Adds 34 unit tests (14 + 10 + 10). Full e2e unit suite: 558 passed (+31).
Existing scenario _harness_helpers_implemented probes still return False
because they also depend on sitl_observer / fc_proxy_runtime stubs that
remain pending; scenario probe cleanup is out of AZ-594 scope.

Co-authored-by: Cursor <cursoragent@cursor.com>
This commit is contained in:
Oleksandr Bezdieniezhnykh
2026-05-17 08:42:12 +03:00
parent 2d6d44af5d
commit 1d260f7e41
10 changed files with 1196 additions and 76 deletions
@@ -0,0 +1,86 @@
# Batch 74 Report — Harness Stubs (cycle 1, batch 8 of test phase)
**Batch**: 74
**Date**: 2026-05-17
**Context**: Test implementation (greenfield Step 10 — Implement Tests)

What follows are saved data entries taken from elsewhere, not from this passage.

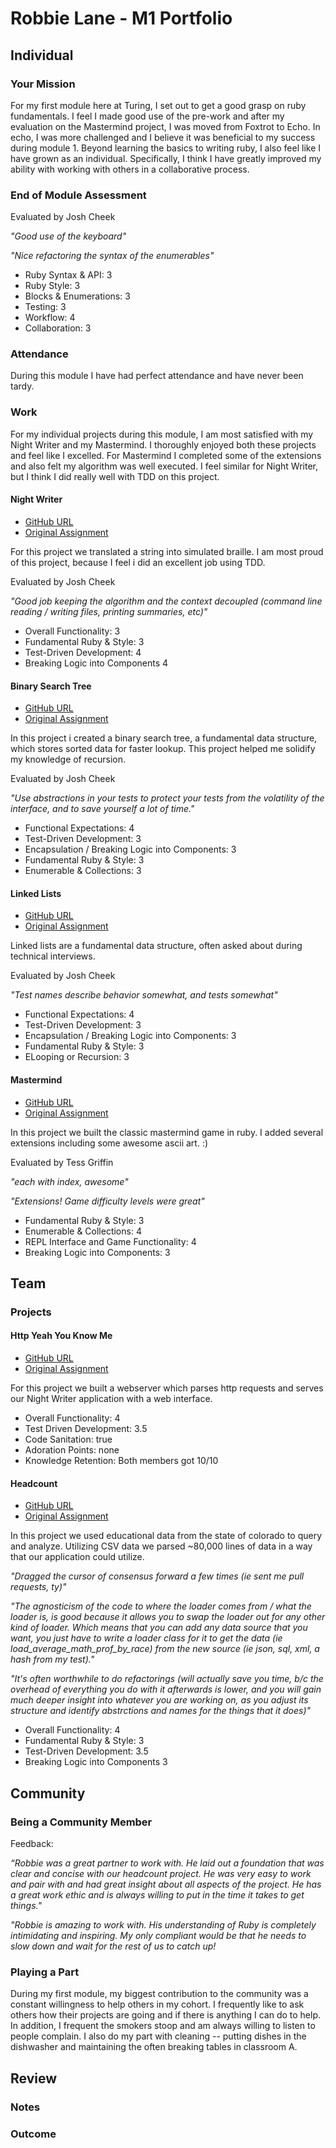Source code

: # Robbie Lane - M1 Portfolio

## Individual

### Your Mission

For my first module here at Turing, I set out to get a good grasp on ruby fundamentals.
I feel I made good use of the pre-work and after my evaluation on the Mastermind project,
I was moved from Foxtrot to Echo. In echo, I was more challenged and I believe it was
beneficial to my success during module 1. Beyond learning the basics to writing ruby,
I also feel like I have grown as an individual. Specifically, I think I have greatly improved
my ability with working with others in a collaborative process.

### End of Module Assessment

Evaluated by Josh Cheek

*"Good use of the keyboard"*

*"Nice refactoring the syntax of the enumerables"*


* Ruby Syntax & API: 3
* Ruby Style: 3
* Blocks & Enumerations: 3
* Testing: 3
* Workflow: 4
* Collaboration: 3

### Attendance

During this module I have had perfect attendance and have never been tardy.  

### Work

For my individual projects during this module, I am most satisfied with my Night Writer and my Mastermind. I thoroughly enjoyed both these projects and feel like I excelled. For Mastermind I completed some of the extensions and also felt my algorithm was well executed. I feel similar for Night Writer, but I think I did really well with TDD on this project.

#### Night Writer

* [GitHub URL](https://github.com/robbielane/night_writer)
* [Original Assignment](https://github.com/turingschool/curriculum/blob/master/source/projects/night_writer.markdown)

For this project we translated a string into simulated braille. I am most proud of this project, because I feel i did an excellent job using TDD.

Evaluated by Josh Cheek

*"Good job keeping the algorithm and the context decoupled (command line reading / writing files, printing summaries, etc)"*

* Overall Functionality: 3
* Fundamental Ruby & Style: 3
* Test-Driven Development: 4
* Breaking Logic into Components 4

#### Binary Search Tree

* [GitHub URL](https://github.com/robbielane/binary_search_tree)
* [Original Assignment](https://github.com/turingschool/curriculum/blob/master/source/projects/binary_search_tree.markdown)

In this project i created a binary search tree, a fundamental data structure, which stores sorted data for faster lookup. This project helped me solidify my knowledge of recursion.

Evaluated by Josh Cheek

*"Use abstractions in your tests to protect your tests from the volatility of the interface, and to save yourself a lot of time."*

* Functional Expectations: 4
* Test-Driven Development: 3
* Encapsulation / Breaking Logic into Components: 3
* Fundamental Ruby & Style: 3
* Enumerable & Collections: 3

#### Linked Lists

* [GitHub URL](https://github.com/robbielane/linked_lists)
* [Original Assignment](https://github.com/turingschool/curriculum/blob/master/source/projects/linked_lists.markdown)

Linked lists are a fundamental data structure, often asked about during technical interviews.  

Evaluated by Josh Cheek

*"Test names describe behavior somewhat, and tests somewhat"*

* Functional Expectations: 4
* Test-Driven Development: 3
* Encapsulation / Breaking Logic into Components: 3
* Fundamental Ruby & Style: 3
* ELooping or Recursion: 3

#### Mastermind

* [GitHub URL](https://github.com/robbielane/mastermind)
* [Original Assignment](https://github.com/turingschool/curriculum/blob/master/source/projects/mastermind.markdown)

In this project we built the classic mastermind game in ruby. I added several extensions including some awesome ascii art. :)

Evaluated by Tess Griffin

*"each with index, awesome"*

*"Extensions! Game difficulty levels were great"*

* Fundamental Ruby & Style: 3
* Enumerable & Collections: 4
* REPL Interface and Game Functionality: 4
* Breaking Logic into Components: 3

## Team

### Projects

#### Http Yeah You Know Me

* [GitHub URL](https://github.com/robbielane/webserver)
* [Original Assignment](https://github.com/turingschool/curriculum/blob/master/source/projects/http_yeah_you_know_me.markdown)

For this project we built a webserver which parses http requests and serves our Night Writer application with a web interface.


* Overall Functionality: 4
* Test Driven Development: 3.5
* Code Sanitation: true
* Adoration Points: none
* Knowledge Retention: Both members got 10/10

#### Headcount

* [GitHub URL](https://github.com/robbielane/headcount)
* [Original Assignment](https://github.com/turingschool/curriculum/blob/master/source/projects/headcount.markdown)

In this project we used educational data from the state of colorado to query and analyze. Utilizing CSV data we parsed ~80,000 lines of data in a way that our application could utilize.  

*"Dragged the cursor of consensus forward a few times (ie sent me pull requests, ty)"*

*"The agnosticism of the code to where the loader comes from / what the loader is, is good because it allows you to swap the loader out for any other kind of loader. Which means that you can add any data source that you want, you just have to write a loader class for it to get the data (ie load_average_math_prof_by_race) from the new source (ie json, sql, xml, a hash from my test)."*

*"It's often worthwhile to do refactorings (will actually save you time, b/c the overhead of everything you do with it afterwards is lower, and you will gain much deeper insight into whatever you are working on, as you adjust its structure and identify abstrctions and names for the things that it does)"*

* Overall Functionality: 4
* Fundamental Ruby & Style: 3
* Test-Driven Development: 3.5
* Breaking Logic into Components 3

## Community

### Being a Community Member

Feedback:

*“Robbie was a great partner to work with. He laid out a foundation that was clear and concise with our headcount project. He was very easy to work and pair with and had great insight about all aspects of the project. He has a great work ethic and is always willing to put in the time it takes to get things."*

*"Robbie is amazing to work with. His understanding of Ruby is completely intimidating and inspiring. My only compliant would be that he needs to slow down and wait for the rest of us to catch up!*

### Playing a Part

During my first module, my biggest contribution to the community was a constant willingness to help others in my cohort. I frequently like to ask others how their projects are going and if there is anything I can do to help. In addition, I frequent the smokers stoop and am always willing to listen to people complain. I also do my part with cleaning -- putting dishes in the dishwasher and maintaining the often breaking tables in classroom A.

## Review

### Notes



### Outcome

**Tasks**: AZ-594 (4 cp) — 1 task (umbrella ticket for the core three harness stubs)
**Cycle**: 1
**Verdict**: COMPLETE — PASS (self-reviewed; see `reviews/batch_74_review.md`)
## Summary
A planning-gap fix-up batch. The skip-gates in batches 71-73 referenced
`AZ-441 / AZ-407 / AZ-416 leftovers` — but on inspection none of those
tickets actually owned the deferred harness stubs (`frame_source_replay`,
`imu_replay`, `fdr_reader`, `sitl_observer`, `fc_proxy_runtime`). The
stubs were AZ-406 surface reservations that AZ-407/408 never came back
to fill, and were stranded without a tracker entry.
This batch creates a single umbrella ticket (AZ-594) and ships the
core three of the five — the ones with the lowest implementation risk
and the broadest unblock surface:
* `fdr_reader.iter_records` — JSONL parser + wire-schema validator.

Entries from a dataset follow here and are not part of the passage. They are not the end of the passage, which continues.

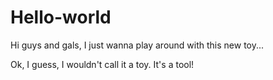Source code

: # Hello-world

Hi guys and gals,
I just wanna play around with this new toy...

Ok, I guess, I wouldn't call it a toy. It's a tool!
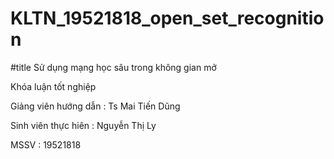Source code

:# KLTN_19521818_open_set_recognition
#title Sử dụng mạng học sâu trong không gian mở

Khóa luận tốt nghiệp

Giảng viên hướng dẫn : Ts Mai Tiến Dũng

Sinh viên thực hiên : Nguyễn Thị Ly

MSSV : 19521818
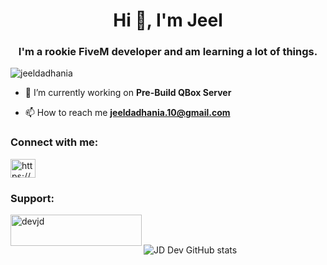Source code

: <h1 align="center">Hi 👋, I'm Jeel</h1>
<h3 align="center">I'm a rookie FiveM developer and am learning a lot of things.</h3>

<p align="left"> <img src="https://komarev.com/ghpvc/?username=jeeldadhania&label=Profile%20views&color=0e75b6&style=flat" alt="jeeldadhania" /> </p>

- 🔭 I’m currently working on **Pre-Build QBox Server**

- 📫 How to reach me **jeeldadhania.10@gmail.com**

<h3 align="left">Connect with me:</h3>
<p align="left">
<a href="https://discord.gg/https://discord.gg/KCKZvdhwzM" target="blank"><img align="center" src="https://raw.githubusercontent.com/rahuldkjain/github-profile-readme-generator/master/src/images/icons/Social/discord.svg" alt="https://discord.gg/KCKZvdhwzM" height="30" width="40" /></a>
</p>

<h3 align="left">Support:</h3>
<p><a href="https://ko-fi.com/devjd"> <img align="left" src="https://cdn.ko-fi.com/cdn/kofi3.png?v=3" height="50" width="210" alt="devjd" /></a></p><br><br>

![JD Dev GitHub stats](https://github-readme-stats.vercel.app/api?username=JeelDadhania&show_icons=true&theme=github_dark)
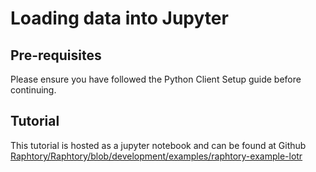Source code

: # Loading data into Jupyter

## Pre-requisites

Please ensure you have followed the Python Client Setup guide before continuing.

## Tutorial

This tutorial is hosted as a jupyter notebook and can be found at Github 
[Raphtory/Raphtory/blob/development/examples/raphtory-example-lotr](https://github.com/Raphtory/Raphtory/blob/development/examples/raphtory-example-lotr/src/main/python/LOTR_demo.ipynb)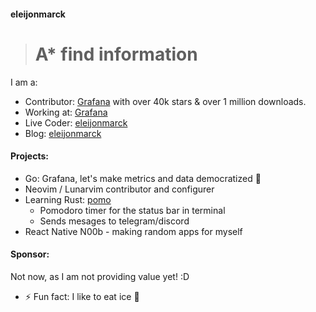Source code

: #### eleijonmarck

> #  A* find information

I am a:
- Contributor: [Grafana](https://github.com/grafana/grafana) with over 40k stars & over 1 million downloads.
- Working at: [Grafana](https://www.grafana.com/)
- Live Coder: [eleijonmarck](https://twitch.tv/eleijonmarck)
- Blog: [eleijonmarck](https://eleijonmarck.dev)

#### Projects:

- Go: Grafana, let's make metrics and data democratized 🙏
- Neovim / Lunarvim contributor and configurer
- Learning Rust: [pomo](https://github.com/eleijonmarck/pomo)
    - Pomodoro timer for the status bar in terminal 
    - Sends mesages to telegram/discord
- React Native N00b - making random apps for myself

#### Sponsor:

Not now, as I am not providing value yet! :D

- ⚡ Fun fact: I like to eat ice 🥶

* `frame_source_replay.replay_video` — OpenCV-backed decode + sink emission.
* `imu_replay.ImuReplayer.replay` — CSV parser + emitter driver.
The remaining two stubs (`sitl_observer.get_observer` + `read_*`
surfaces; `fc_proxy_runtime` driver + docker wiring) need separate
tickets — they touch live pymavlink / yamspy / TCP plumbing and don't
fit in a single batch alongside the core three. Those become batch 75
candidates.
### AZ-594 — Harness stubs (core three) (4 cp)

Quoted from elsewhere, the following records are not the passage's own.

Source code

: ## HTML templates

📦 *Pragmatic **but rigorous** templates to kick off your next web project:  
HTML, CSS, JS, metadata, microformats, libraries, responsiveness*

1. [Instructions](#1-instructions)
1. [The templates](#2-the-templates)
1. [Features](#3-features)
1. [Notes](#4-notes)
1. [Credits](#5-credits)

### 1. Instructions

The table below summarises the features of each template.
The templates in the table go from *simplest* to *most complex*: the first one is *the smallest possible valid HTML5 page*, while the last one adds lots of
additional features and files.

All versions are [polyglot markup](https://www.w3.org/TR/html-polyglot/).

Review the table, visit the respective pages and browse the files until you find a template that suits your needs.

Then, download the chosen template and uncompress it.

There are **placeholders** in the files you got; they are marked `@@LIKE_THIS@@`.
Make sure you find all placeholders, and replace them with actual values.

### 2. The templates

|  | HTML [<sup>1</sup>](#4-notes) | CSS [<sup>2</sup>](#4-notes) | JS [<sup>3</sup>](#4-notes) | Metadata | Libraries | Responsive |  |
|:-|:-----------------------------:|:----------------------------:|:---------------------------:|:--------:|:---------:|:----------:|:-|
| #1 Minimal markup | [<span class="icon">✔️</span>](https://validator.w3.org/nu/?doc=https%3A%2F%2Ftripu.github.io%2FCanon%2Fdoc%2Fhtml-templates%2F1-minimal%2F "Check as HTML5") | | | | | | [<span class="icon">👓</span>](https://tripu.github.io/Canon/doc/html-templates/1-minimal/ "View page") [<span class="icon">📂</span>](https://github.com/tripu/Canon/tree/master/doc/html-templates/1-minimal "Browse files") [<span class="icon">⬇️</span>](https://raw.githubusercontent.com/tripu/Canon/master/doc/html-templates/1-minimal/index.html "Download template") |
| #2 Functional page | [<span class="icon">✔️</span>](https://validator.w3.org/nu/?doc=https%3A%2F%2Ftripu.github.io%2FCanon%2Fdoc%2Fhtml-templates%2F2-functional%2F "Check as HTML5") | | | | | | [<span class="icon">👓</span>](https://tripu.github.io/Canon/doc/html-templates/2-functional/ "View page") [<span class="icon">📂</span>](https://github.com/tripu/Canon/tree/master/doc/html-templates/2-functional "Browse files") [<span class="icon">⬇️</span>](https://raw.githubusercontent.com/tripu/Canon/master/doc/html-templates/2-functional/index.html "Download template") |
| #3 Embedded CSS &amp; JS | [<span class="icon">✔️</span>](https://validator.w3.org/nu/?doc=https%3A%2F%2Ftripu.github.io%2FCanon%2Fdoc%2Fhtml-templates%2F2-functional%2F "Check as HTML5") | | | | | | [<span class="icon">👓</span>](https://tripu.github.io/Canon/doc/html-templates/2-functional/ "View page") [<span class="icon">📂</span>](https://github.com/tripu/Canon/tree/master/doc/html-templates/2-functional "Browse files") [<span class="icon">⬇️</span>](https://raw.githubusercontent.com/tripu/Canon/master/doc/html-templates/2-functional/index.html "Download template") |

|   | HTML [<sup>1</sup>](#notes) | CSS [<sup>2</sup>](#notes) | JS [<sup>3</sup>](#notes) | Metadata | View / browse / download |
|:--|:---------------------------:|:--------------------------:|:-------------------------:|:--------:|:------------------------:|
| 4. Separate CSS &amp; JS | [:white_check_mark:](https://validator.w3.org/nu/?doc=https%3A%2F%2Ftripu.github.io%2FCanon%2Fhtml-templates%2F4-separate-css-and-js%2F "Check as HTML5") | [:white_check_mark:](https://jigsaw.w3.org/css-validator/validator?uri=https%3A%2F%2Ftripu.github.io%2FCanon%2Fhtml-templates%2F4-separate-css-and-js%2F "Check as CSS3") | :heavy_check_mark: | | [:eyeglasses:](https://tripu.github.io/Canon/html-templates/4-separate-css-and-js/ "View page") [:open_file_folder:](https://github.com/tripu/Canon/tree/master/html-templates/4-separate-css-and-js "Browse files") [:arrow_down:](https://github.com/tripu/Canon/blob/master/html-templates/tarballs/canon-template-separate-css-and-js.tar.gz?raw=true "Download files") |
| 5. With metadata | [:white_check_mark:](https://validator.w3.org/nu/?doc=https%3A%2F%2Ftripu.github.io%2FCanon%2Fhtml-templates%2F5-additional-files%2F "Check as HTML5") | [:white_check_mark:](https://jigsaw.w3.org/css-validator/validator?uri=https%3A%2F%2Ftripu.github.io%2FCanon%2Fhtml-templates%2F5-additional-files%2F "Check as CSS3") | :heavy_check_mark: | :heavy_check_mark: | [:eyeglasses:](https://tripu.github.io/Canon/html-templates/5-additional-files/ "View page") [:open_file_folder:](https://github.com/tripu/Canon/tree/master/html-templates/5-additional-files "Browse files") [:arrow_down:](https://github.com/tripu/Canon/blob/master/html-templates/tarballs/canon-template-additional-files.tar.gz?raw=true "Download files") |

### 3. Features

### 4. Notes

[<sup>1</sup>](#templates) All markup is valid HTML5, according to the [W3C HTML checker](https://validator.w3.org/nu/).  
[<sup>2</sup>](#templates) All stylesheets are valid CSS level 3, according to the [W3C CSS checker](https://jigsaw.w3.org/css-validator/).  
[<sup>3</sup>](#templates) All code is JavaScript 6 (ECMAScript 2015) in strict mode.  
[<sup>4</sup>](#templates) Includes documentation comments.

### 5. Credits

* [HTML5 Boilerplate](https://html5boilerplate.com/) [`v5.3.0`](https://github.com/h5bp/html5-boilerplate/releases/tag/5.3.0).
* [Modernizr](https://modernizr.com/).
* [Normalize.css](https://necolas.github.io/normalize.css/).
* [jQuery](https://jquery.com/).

* **`runner/helpers/fdr_reader.py`** —
`iter_records(fdr_archive_root)` recursively walks `*.jsonl` files,
validates each line against the wire envelope (`schema_version, ts,
producer_id, kind, payload`), projects onto the runner-side
`FdrRecord` dataclass (`record_type` for `kind`; `monotonic_ms`
derived from ISO 8601 `ts`), and yields records oldest-first. Raises
`FileNotFoundError` on missing root + `ValueError` with file+line
on malformed envelopes. `archive_size_bytes` body was already present.
* **`runner/helpers/frame_source_replay.py`** — `FrameSourceReplayer`
now backs both `replay_image_directory(dir)` and `replay_video(path)`.
`replay_video` auto-detects file vs directory (so AZ-408 injector
frame-directory outputs work via the same entry point). OpenCV
`VideoCapture` decodes MP4; every frame is re-JPEG-encoded so the
sink always receives JPEG bytes. Cadence pacing is parameterised via
a `sleep_fn` injection so unit tests can drop wall-clock entirely.
* **`runner/helpers/imu_replay.py`** — `ImuReplayer.replay(csv_path)`
parses `data_imu.csv` (the AZ-408 schema with possibly scientific-
notation floats), constructs typed `ImuSample`s with attitude
converted from degrees → radians, and drives `FcInboundEmitter.emit`.
Same `sleep_fn` + `realtime` injection pattern as
`frame_source_replay` for test parity.
## Scenario-probe interaction
The existing `_harness_helpers_implemented` probes in batches 71-73
pass `/tmp/non-existent` to each helper. Previously the inner
`except NotImplementedError: return False` fired; with the new bodies,
the outer `except Exception: return False` catches the
`FileNotFoundError` and still returns False. So:
* No existing scenario silently starts running its full E2E path.
* All eight skip-gated scenarios from batches 71-73 continue to skip
cleanly because they ALSO depend on `sitl_observer` /
`mavproxy_tlog_reader` (for some) / `fc_proxy_runtime` (for FT-N-04).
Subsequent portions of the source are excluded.